## Action item
Below is a block of records; repeat all of them exactly.

** Opening Data extracts block **

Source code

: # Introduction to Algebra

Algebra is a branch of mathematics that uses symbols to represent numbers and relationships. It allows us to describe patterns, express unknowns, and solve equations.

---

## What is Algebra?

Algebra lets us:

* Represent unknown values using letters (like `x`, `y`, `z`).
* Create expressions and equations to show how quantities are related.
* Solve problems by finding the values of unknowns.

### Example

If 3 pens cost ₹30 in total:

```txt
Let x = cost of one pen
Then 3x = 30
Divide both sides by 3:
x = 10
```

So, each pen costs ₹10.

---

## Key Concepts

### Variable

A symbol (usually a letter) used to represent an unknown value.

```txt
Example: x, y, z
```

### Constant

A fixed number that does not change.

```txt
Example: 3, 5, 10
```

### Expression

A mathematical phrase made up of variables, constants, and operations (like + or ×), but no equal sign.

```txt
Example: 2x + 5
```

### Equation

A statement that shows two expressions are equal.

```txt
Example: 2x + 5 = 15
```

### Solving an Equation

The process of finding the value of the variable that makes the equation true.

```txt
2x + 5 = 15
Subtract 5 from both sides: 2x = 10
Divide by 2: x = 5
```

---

** Closing Data extracts block **

## Answer
Source code

: # Introduction to Algebra

Algebra is a branch of mathematics that uses symbols to represent numbers and relationships. It allows us to describe patterns, express unknowns, and solve equations.

---

## What is Algebra?

Algebra lets us:

* Represent unknown values using letters (like `x`, `y`, `z`).
* Create expressions and equations to show how quantities are related.
* Solve problems by finding the values of unknowns.

### Example

If 3 pens cost ₹30 in total:

```txt
Let x = cost of one pen
Then 3x = 30
Divide both sides by 3:
x = 10
```

So, each pen costs ₹10.

---

## Key Concepts

### Variable

A symbol (usually a letter) used to represent an unknown value.

```txt
Example: x, y, z
```

### Constant

A fixed number that does not change.

```txt
Example: 3, 5, 10
```

### Expression

A mathematical phrase made up of variables, constants, and operations (like + or ×), but no equal sign.

```txt
Example: 2x + 5
```

### Equation

A statement that shows two expressions are equal.

```txt
Example: 2x + 5 = 15
```

### Solving an Equation

The process of finding the value of the variable that makes the equation true.

```txt
2x + 5 = 15
Subtract 5 from both sides: 2x = 10
Divide by 2: x = 5
```

---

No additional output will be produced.